The Growth of Internet Affairs

Emotional affair

The internet has created many new opportunities for cheating. Some think if they aren’t having sex with someone else, they can’t be cheating. Unfortunately, there are so many avenues on the internet for people to engage in inappropriate behavior. For some, it starts with sending emails or messages that they wouldn’t want their partner to see. Some develop a sex addiction given the number of free or low-cost ways to be unfaithful online. For the partner who is betrayed, an internet affair is every bit as traumatic as any other.

Some create online profiles where they can pretend to be who they want and glorify the people they communicate with. A purely online relationship doesn’t come with real relationship issues like arguing over the toilet seat position. Sometimes a partner engages in communications with an ex that turn inappropriate. Sometimes a partner prefers anonymity and develops an emotional connection with someone else who may not be the person they claim to be online.

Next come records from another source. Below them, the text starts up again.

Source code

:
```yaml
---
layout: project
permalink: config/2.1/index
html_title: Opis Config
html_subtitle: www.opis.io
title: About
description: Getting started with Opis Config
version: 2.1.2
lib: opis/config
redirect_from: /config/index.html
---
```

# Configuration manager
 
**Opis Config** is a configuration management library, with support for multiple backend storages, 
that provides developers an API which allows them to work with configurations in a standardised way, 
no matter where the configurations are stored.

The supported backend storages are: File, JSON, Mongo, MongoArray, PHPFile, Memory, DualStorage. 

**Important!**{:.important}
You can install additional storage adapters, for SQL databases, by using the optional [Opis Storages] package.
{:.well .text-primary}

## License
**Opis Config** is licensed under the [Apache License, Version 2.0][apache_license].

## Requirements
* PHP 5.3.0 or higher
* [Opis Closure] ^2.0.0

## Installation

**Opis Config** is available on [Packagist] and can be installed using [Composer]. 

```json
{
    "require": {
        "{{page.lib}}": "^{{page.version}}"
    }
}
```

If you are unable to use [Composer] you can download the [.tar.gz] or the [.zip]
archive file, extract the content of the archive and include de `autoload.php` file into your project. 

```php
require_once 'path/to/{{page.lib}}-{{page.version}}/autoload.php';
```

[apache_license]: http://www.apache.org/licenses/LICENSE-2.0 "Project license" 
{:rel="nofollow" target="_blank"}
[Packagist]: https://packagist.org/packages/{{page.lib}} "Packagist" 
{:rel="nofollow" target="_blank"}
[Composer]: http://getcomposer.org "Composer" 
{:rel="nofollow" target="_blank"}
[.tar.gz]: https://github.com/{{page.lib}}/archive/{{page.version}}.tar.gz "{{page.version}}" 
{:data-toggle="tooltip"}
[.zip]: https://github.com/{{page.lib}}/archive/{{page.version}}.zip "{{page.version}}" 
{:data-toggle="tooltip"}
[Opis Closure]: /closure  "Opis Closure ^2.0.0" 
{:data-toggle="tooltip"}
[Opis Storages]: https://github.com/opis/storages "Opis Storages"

A person can begin an emotional affair with a glorified persona while presenting a glorified persona themselves.

Some partners may look at pornography, and their partner may or may not approve. Like any possible infidelity, a key is whether there is secrecy. Does your partner close their browser the instant you walk by? Do they spend a lot of time on the internet without explaining why? The following quiz from Shirley Glass, author of “Not Just Friends”
(2004) may help shed some light on whether an online relationship has become too friendly.

Quiz: Is Your Online Friendship Too Friendly?

  1. Do you find yourself coming to bed later at night because you are chatting on-line?
  2. Do you ever exit a screen because you do not want a family member to see what you are reading or writing to a chat room member?
  3. Have you ever lied to your spouse about your personal internet activities?
  4. Would you feel uncomfortable sharing your Internet coorespondence with your spouse?
  5. Have you ever set up a separate e-mail account or credit card to carry on a personal correspondence with an individual on-line?
  6. Has your Internet correspondence had a negative effect on your work or household tasks?
  7. Have you ever lied in response to a question from your spouse about your e-mail correspondence?
  8. Have you ever exchanged photos of yourself with a secret e-mail correspondent?
  9. Since beginning a secret e-mail correspondence, have you experienced either a loss or an unusual increase in sexual desire with your spouse?
  10. Have you made arrangements to talk secretly on the phone with your e-mail correspondent?
  11. Have you made arrangements to meet with your secret e-mail correspondent?

Scoring Key:

Two or more yes answers to questions 1, 2, 3, 4 indicate a potential Internet romance is developing. It is time to either share your online correspondence with your mate or break off the correspondence and begin to examine how to improve your marriage.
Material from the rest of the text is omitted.